Responses were provided by a single representative of each local health department on the Harassment and Changes in Local Health Department Roles and Authority module of the National Association of County and City Health Officials’ Forces of Change survey.
Responding departments included n = 119 from the Northeast, n = 206 from the South, n = 208 from the Midwest, and n = 50 from the West region. Employment status of targeted persons is unknown.
Affected departments refers to departments that agreed the corresponding harassment type targeted their leadership, staff, or the department on whole.
Excludes safety threats.
Includes political or job security threats.
Across all department, leadership, and staff targets, 1499 acknowledgments of harassment were reported.
Quantified Merged Analysis
Across the media content and the survey responses, we found proportionately similar experiences of harassment. Overall, 43% of LHD survey respondents reported 1 or more leadership-targeted forms of harassment (n = 253/583).

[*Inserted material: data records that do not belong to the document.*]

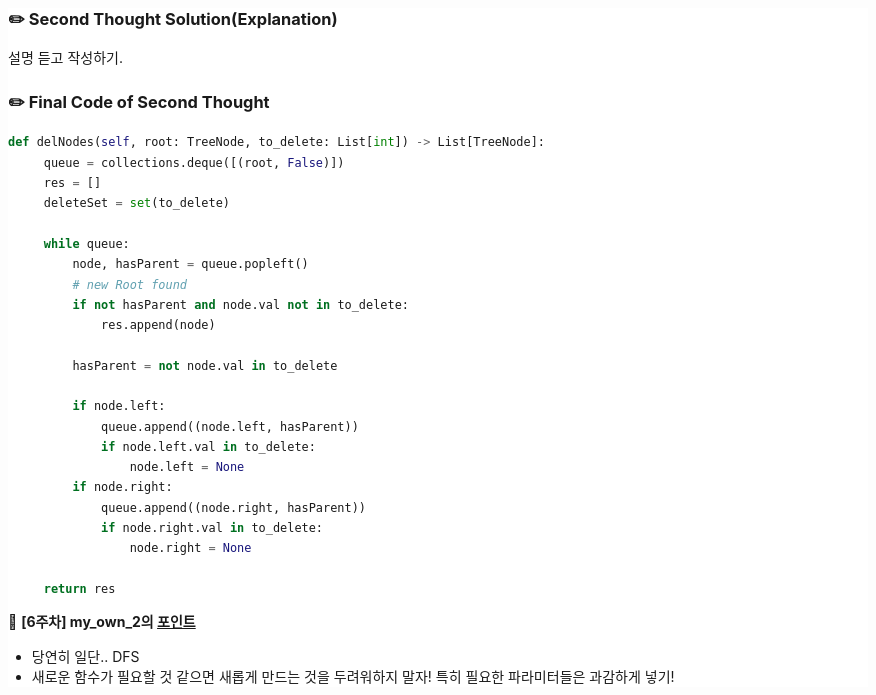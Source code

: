 ### ✏️ Second Thought Solution(Explanation) 

설명 듣고 작성하기.      


### ✏️ Final Code of Second Thought

   ```python
def delNodes(self, root: TreeNode, to_delete: List[int]) -> List[TreeNode]:
        queue = collections.deque([(root, False)])
        res = []
        deleteSet = set(to_delete)
        
        while queue:
            node, hasParent = queue.popleft()
            # new Root found
            if not hasParent and node.val not in to_delete:
                res.append(node)
                
            hasParent = not node.val in to_delete

            if node.left: 
                queue.append((node.left, hasParent))
                if node.left.val in to_delete:
                    node.left = None
            if node.right:
                queue.append((node.right, hasParent))
                if node.right.val in to_delete:
                    node.right = None
            
        return res
   ```     

  
   	    
<div class="notice--primary" markdown="1">
🌟 <strong>[6주차] my_own_2의 <u>포인트</u></strong>    

- 당연히 일단.. DFS  
- 새로운 함수가 필요할 것 같으면 새롭게 만드는 것을 두려워하지 말자! 특히 필요한 파라미터들은 과감하게 넣기!        

     
</div>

Similarly, in the media content, 44% of SHD and LHD officials described experiencing at least 1 form of harassment (n = 112/256). Harassment experiences were reported by 36% of officials who left their positions (n = 80/222). Across both data sources, threats to individual or family safety affected 9% to 12% of officials (n = 30/256 cases; n = 55/583 respondents) and 15% of surveyed departments (n = 88/583). Position departure was associated with one third of the 30 SHD and LHD cases involving direct threats (n = 10/30; 7 by resignation). Demonstrations at private residences were reported in 2% of media cases (n = 6/256), targeting 2% of survey respondents’ leadership (n = 12/583) and affecting 2% of responding LHDs (n = 14/583). Doxing was described as affecting approximately 3% of officials by the media (n = 7/256) and 7% of LHD officials on the survey (n = 42/583). One SHD departure was associated with residential protests and doxing, each. Social media backlash (such as Facebook groups calling for firings or circulating personal insults) and individually directed messages (such as e-mails or phone calls calling the health official “evil” or racial or gendered slurs) were reported by a larger portion of survey respondents than were portrayed by the media (Table 2).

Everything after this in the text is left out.